** Opening Given data block **
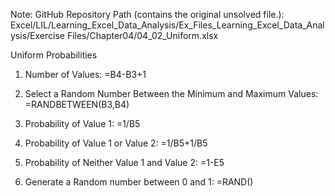 Note: GitHub Repository Path (contains the original unsolved file.):
Excel/LIL/Learning_Excel_Data_Analysis/Ex_Files_Learning_Excel_Data_Analysis/Exercise Files/Chapter04/04_02_Uniform.xlsx

Uniform Probabilities

1. Number of Values: =B4-B3+1

2. Select a Random Number Between the Minimum and Maximum Values: =RANDBETWEEN(B3,B4)

3. Probability of Value 1: =1/B5

4. Probability of Value 1 or Value 2: =1/B5+1/B5

5. Probability of Neither Value 1 and Value 2: =1-E5

6. Generate a Random number between 0 and 1: =RAND()


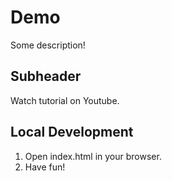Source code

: # Demo

Some description!


## Subheader

Watch tutorial on Youtube.

## Local Development

1. Open index.html in your browser.
2. Have fun!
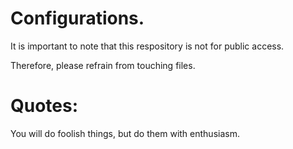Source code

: # Configurations.

It is important to note that this respository is not for public access. 

Therefore, please refrain from touching files.

# Quotes:
You will do foolish things, but do them with enthusiasm.
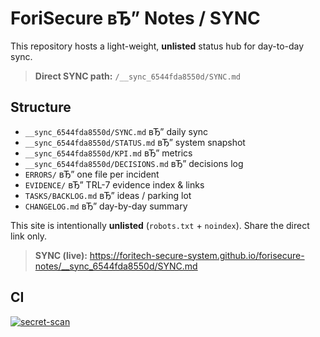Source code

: ﻿# ForiSecure вЂ” Notes / SYNC

This repository hosts a light-weight, **unlisted** status hub for day-to-day sync.

> **Direct SYNC path:** `/__sync_6544fda8550d/SYNC.md`

## Structure
- `__sync_6544fda8550d/SYNC.md` вЂ” daily sync
- `__sync_6544fda8550d/STATUS.md` вЂ” system snapshot
- `__sync_6544fda8550d/KPI.md` вЂ” metrics
- `__sync_6544fda8550d/DECISIONS.md` вЂ” decisions log
- `ERRORS/` вЂ” one file per incident
- `EVIDENCE/` вЂ” TRL-7 evidence index & links
- `TASKS/BACKLOG.md` вЂ” ideas / parking lot
- `CHANGELOG.md` вЂ” day-by-day summary

This site is intentionally **unlisted** (`robots.txt` + `noindex`). Share the direct link only.

> **SYNC (live):** https://foritech-secure-system.github.io/forisecure-notes/__sync_6544fda8550d/SYNC.md


## CI
[![secret-scan](https://github.com/foritech-secure-system/forisecure-notes/actions/workflows/secret-scan.yml/badge.svg)](https://github.com/foritech-secure-system/forisecure-notes/actions/workflows/secret-scan.yml)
** Closing Given data block **
**Task goal**
Pull every line with the string "https" from the data above.

**Output of the task**
> **SYNC (live):** https://foritech-secure-system.github.io/forisecure-notes/__sync_6544fda8550d/SYNC.md
[![secret-scan](https://github.com/foritech-secure-system/forisecure-notes/actions/workflows/secret-scan.yml/badge.svg)](https://github.com/foritech-secure-system/forisecure-notes/actions/workflows/secret-scan.yml)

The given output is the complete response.